By William Schomberg
LONDON (Reuters) -The Bank of England must stick to its plan to quash the surge in inflation even if it means more pain for Britain’s economy, Deputy Governor Dave Ramsden said, adding the new government’s tax cuts could add to the inflation challenge.
Two weeks since finance minister Kwasi Kwarteng roiled markets with his plans to give a growth jolt to an economy heading for a recession, Ramsden said the BoE would not shirk its main job to tackle an inflation rate currently touching 10%.
“However difficult the consequences might be for the economy, the MPC must stay the course and set monetary policy to return inflation to achieve the 2% target,” he said in a speech to the Securities Industry Conference 2022 on Friday.

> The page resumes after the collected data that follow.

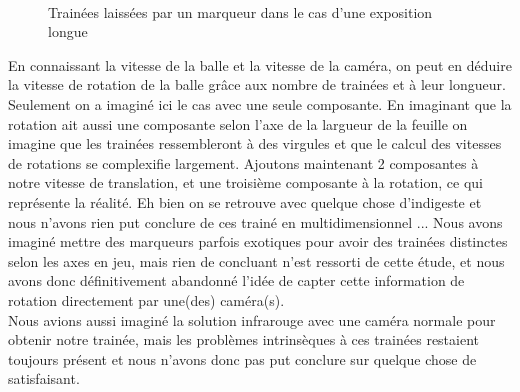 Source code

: \begin{figure}
\centering
{}
\\
\caption{Trainées laissées par un marqueur dans le cas d'une exposition longue}
\end{figure}

En connaissant la vitesse de la balle et la vitesse de la caméra, on peut en déduire la vitesse de rotation de la balle grâce aux nombre de trainées et à leur longueur. Seulement on a imaginé ici le cas avec une seule composante. En imaginant que la rotation ait aussi une composante selon l'axe de la largueur de la feuille on imagine que les trainées ressembleront à des virgules et que le calcul des vitesses de rotations se complexifie largement. Ajoutons maintenant 2 composantes à notre vitesse de translation, et une troisième composante à la rotation, ce qui représente la réalité. Eh bien on se retrouve avec quelque chose d'indigeste et nous n'avons rien put conclure de ces trainé en multidimensionnel ... Nous avons imaginé mettre des marqueurs parfois exotiques pour avoir des trainées distinctes selon les axes en jeu, mais rien de concluant n'est ressorti de cette étude, et nous avons donc définitivement abandonné l'idée de capter cette information de rotation directement par une(des) caméra(s).\\

Nous avions aussi imaginé la solution infrarouge avec une caméra normale pour obtenir notre trainée, mais les problèmes intrinsèques à ces trainées restaient toujours présent et nous n'avons donc pas put conclure sur quelque chose de satisfaisant.\\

Ramsden was one of three of the Monetary Policy Committee’s nine members to vote for a three-quarters-of-a-percentage-point rate hike last month, but a majority decided to raise Bank Rate by a less dramatic 50 basis points.

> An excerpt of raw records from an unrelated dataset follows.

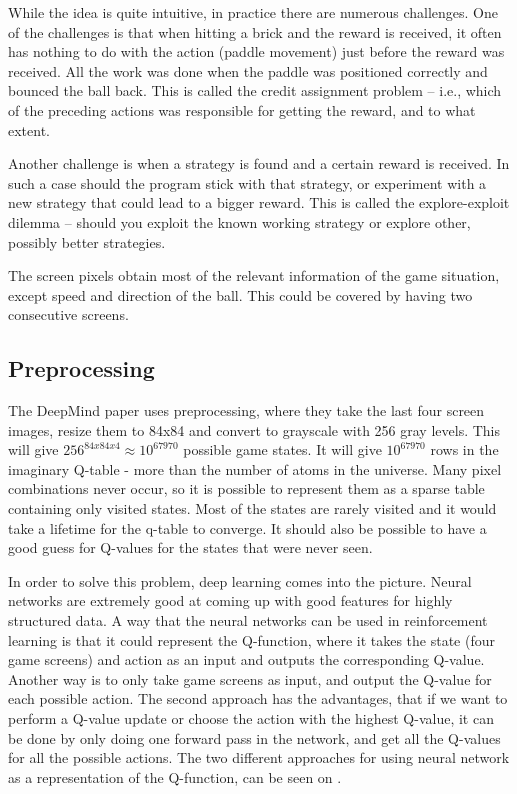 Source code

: While the idea is quite intuitive, in practice there are numerous challenges. One of the challenges is that when hitting a brick and the reward is received, it often has nothing to do with the action (paddle movement) just before the reward was received. All the work was done when the paddle was positioned correctly and bounced the ball back. This is called the credit assignment problem – i.e., which of the preceding actions was responsible for getting the reward, and to what extent. 

Another challenge is when a strategy is found and a certain reward is received. In such a case should the program stick with that strategy, or experiment with a new strategy that could lead to a bigger reward. This is called the explore-exploit dilemma – should you exploit the known working strategy or explore other, possibly better strategies.

The screen pixels obtain most of the relevant information of the game situation, except speed and direction of the ball. This could be covered by having two consecutive screens.

\subsection{Preprocessing}
The DeepMind paper uses preprocessing, where they take the last four screen images, resize them to 84x84 and convert to grayscale with 256 gray levels. This will give $256^{84x84x4} \approx 10^{67970}$ possible game states. It will give $10^{67970}$ rows in the imaginary Q-table - more than the number of atoms in the universe. Many pixel combinations never occur, so it is possible to represent them as a sparse table containing only visited states. Most of the states are rarely visited and it would take a lifetime for the q-table to converge. It should also be possible to have a good guess for Q-values for the states that were never seen.  

In order to solve this problem, deep learning comes into the picture. Neural networks are extremely good at coming up with good features for highly structured data. A way that the neural networks can be used in reinforcement learning is that it could represent the Q-function, where it takes the state (four game screens) and action as an input and outputs the corresponding Q-value. Another way is to only take game screens as input, and output the Q-value for each possible action. The second approach has the advantages, that if we want to perform a Q-value update or choose the action with the highest Q-value, it can be done by only doing one forward pass in the network, and get all the Q-values for all the possible actions. The two different approaches for using neural network as a representation of the Q-function, can be seen on .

Since then, investors have ramped up their expectations for how high the MPC will take borrowing costs, due largely to Kwarteng’s mini-budget.
Kwarteng was forced to drop his plan to eliminate the top rate of income tax but plans for other tax cuts remain in place.
Investors are betting on the BoE raising Bank Rate by a full percentage point to 3.25% in its next scheduled policy announcement on Nov. 3, and then to around 5.75% by next June.
Ramsden said the BoE would factor Kwarteng’s economic stimulus plan into its next economic forecasts due in November.
“Based on what we know so far, these impacts are likely to be material for the economic outlook over the next three years, which is also the horizon relevant for monetary policy,” he said.
Ramsden said the big movements in financial markets – which he said reflected UK-specific factors and not just global trends as suggested by Prime Minister Liz Truss – could have a “significant direct effect” on the BoE’s next forecasts.
“One key consideration for the MPC at its upcoming meetings will be whether the recent repricing of UK assets reflects a changed assessment by markets of the UK macroeconomic policy mix between fiscal and monetary policy,” he said.
The International Monetary Fund has warned Britain to ensure its fiscal and monetary policies do not work at cross-purposes.
Ramsden said the BoE’s decision to launch a temporary bond-buying programme to stabilise the government bond market after Kwarteng’s “mini-budget” was “an operation designed to buy time – I won’t say any more about it here.”
That programme is due to end on Oct. 14.